In the category of tacit supporters, you find the Winnipeg Chamber of Commerce, Manitoba Heavy Construction and the Business Council of Manitoba. These groups, in principle at least, favour a higher PST to fund infrastructure. However, they all reject the way the province is implementing the increase. They want to discuss how best to spend the money, and a referendum, as required under provincial law.
In the last category, you will find municipal leaders including Winnipeg Mayor Sam Katz. Last week, Katz and some other mayors met at Winnipeg City Hall for a show of force. They neither denounced the idea of a PST bump nor demanded a referendum. Instead, they asked the province to give them all the revenue from the PST increase without any strings attached. It's rare to see politicians hold a news conference to outline exactly how much it will cost to buy their support. This was one of those rare moments.

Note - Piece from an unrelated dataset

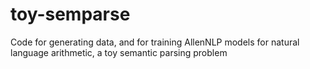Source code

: # toy-semparse
Code for generating data, and for training AllenNLP models for natural language arithmetic, a toy semantic parsing problem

All this is to say it's almost impossible to find common ground on the tax hike. Nonetheless, Selinger could win back some support by adopting as many reasonable suggestions on how best to administer the new revenue. Quietly, some of the major stakeholders are conceding that even without a referendum, they could still support the tax hike as long as there is advance discussion on how to get the biggest bang for these bucks.
That is not to say these groups do not believe a referendum is the right way to go. Only that at some level, they know what Selinger knows, which is that a referendum would be an unpredictable gong show. That was certainly the case in British Columbia's 2011 referendum on the harmonized sales tax, a fight that has a good many similarities to the situation Selinger now faces.
In B.C., the Liberal government announced it was adopting the HST after years of dismissing the idea. (Almost identical to Selinger doing something he rejected for several years.)
The business community was front and centre with the Liberals in the pro-HST campaign, arguing increased tax credits would make B.C. more competitive, create more jobs and grow the economy. (Similar to arguments the business council and chamber made here in favour of a higher PST for infrastructure.)
In the end, the HST fell victim to a vigorous campaign led by former premier Bill Vander Zalm, a politician who only by the grace of God avoided a prison sentence for breach of trust. Worst of all, it was not a decisive victory. Only half of registered voters cast a ballot. Of those, 55 per cent (or a third of all residents) voted to scrap the HST.
It appears Selinger's potential allies might remain just that because they have the luxury of knowing they can get what they want -- more money for infrastructure -- without any blame, or having to suffer an intractable, unwinnable referendum.
Although it's hard to predict the future, here are two pretty good bets.
You can bet that Selinger will stick to his strategy to sell the PST hike. You can also bet that few will even grudgingly come to his defence.